**TASK REQUIREMENTS**
Set each entry down verbatim, omitting images.

**EXTRACTED DATA**
<<<<
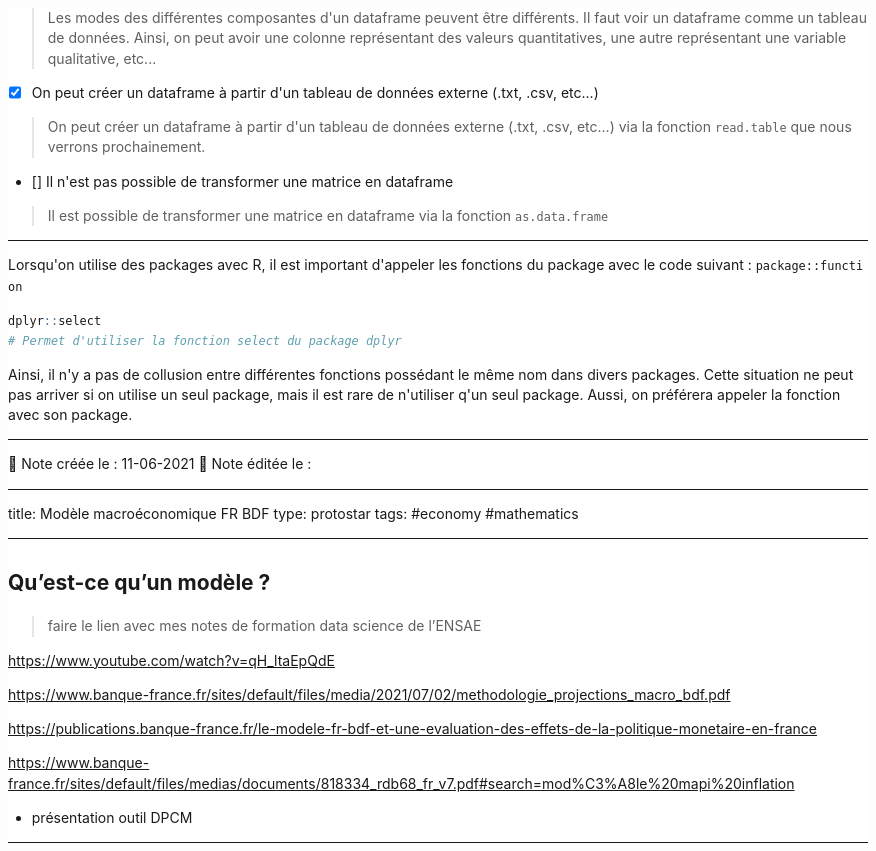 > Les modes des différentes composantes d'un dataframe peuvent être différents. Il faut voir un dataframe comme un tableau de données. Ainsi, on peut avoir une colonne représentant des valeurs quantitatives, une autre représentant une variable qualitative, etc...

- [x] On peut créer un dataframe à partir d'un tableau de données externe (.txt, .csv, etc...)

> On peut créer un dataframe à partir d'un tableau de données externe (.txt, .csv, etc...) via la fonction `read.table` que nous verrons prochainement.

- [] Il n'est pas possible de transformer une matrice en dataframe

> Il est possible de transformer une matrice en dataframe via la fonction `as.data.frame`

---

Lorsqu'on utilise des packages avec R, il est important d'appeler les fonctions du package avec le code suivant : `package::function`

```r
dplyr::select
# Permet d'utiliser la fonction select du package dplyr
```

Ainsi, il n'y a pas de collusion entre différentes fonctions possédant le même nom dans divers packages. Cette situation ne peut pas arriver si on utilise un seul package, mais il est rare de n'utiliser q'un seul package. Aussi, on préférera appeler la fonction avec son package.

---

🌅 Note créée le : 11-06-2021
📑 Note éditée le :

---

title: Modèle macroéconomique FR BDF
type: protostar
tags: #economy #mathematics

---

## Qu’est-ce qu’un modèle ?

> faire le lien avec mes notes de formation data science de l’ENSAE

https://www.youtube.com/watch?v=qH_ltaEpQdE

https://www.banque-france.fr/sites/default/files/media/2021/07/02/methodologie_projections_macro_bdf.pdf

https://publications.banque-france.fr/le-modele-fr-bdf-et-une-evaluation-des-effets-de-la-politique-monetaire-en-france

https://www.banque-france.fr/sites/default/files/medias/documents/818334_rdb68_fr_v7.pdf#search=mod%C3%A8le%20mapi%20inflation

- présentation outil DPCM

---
>>>>
**RESPONSE AREA**
 > Les modes des différentes composantes d'un dataframe peuvent être différents. Il faut voir un dataframe comme un tableau de données. Ainsi, on peut avoir une colonne représentant des valeurs quantitatives, une autre représentant une variable qualitative, etc...

- [x] On peut créer un dataframe à partir d'un tableau de données externe (.txt, .csv, etc...)

> On peut créer un dataframe à partir d'un tableau de données externe (.txt, .csv, etc...) via la fonction `read.table` que nous verrons prochainement.

- [] Il n'est pas possible de transformer une matrice en dataframe

> Il est possible de transformer une matrice en dataframe via la fonction `as.data.frame`

---

Lorsqu'on utilise des packages avec R, il est important d'appeler les fonctions du package avec le code suivant : `package::function`

```r
dplyr::select
# Permet d'utiliser la fonction select du package dplyr
```

Ainsi, il n'y a pas de collusion entre différentes fonctions possédant le même nom dans divers packages. Cette situation ne peut pas arriver si on utilise un seul package, mais il est rare de n'utiliser q'un seul package. Aussi, on préférera appeler la fonction avec son package.

---

🌅 Note créée le : 11-06-2021
📑 Note éditée le :

---

title: Modèle macroéconomique FR BDF
type: protostar
tags: #economy #mathematics

---

## Qu’est-ce qu’un modèle ?

> faire le lien avec mes notes de formation data science de l’ENSAE

https://www.youtube.com/watch?v=qH_ltaEpQdE

https://www.banque-france.fr/sites/default/files/media/2021/07/02/methodologie_projections_macro_bdf.pdf

https://publications.banque-france.fr/le-modele-fr-bdf-et-une-evaluation-des-effets-de-la-politique-monetaire-en-france

https://www.banque-france.fr/sites/default/files/medias/documents/818334_rdb68_fr_v7.pdf#search=mod%C3%A8le%20mapi%20inflation

- présentation outil DPCM

---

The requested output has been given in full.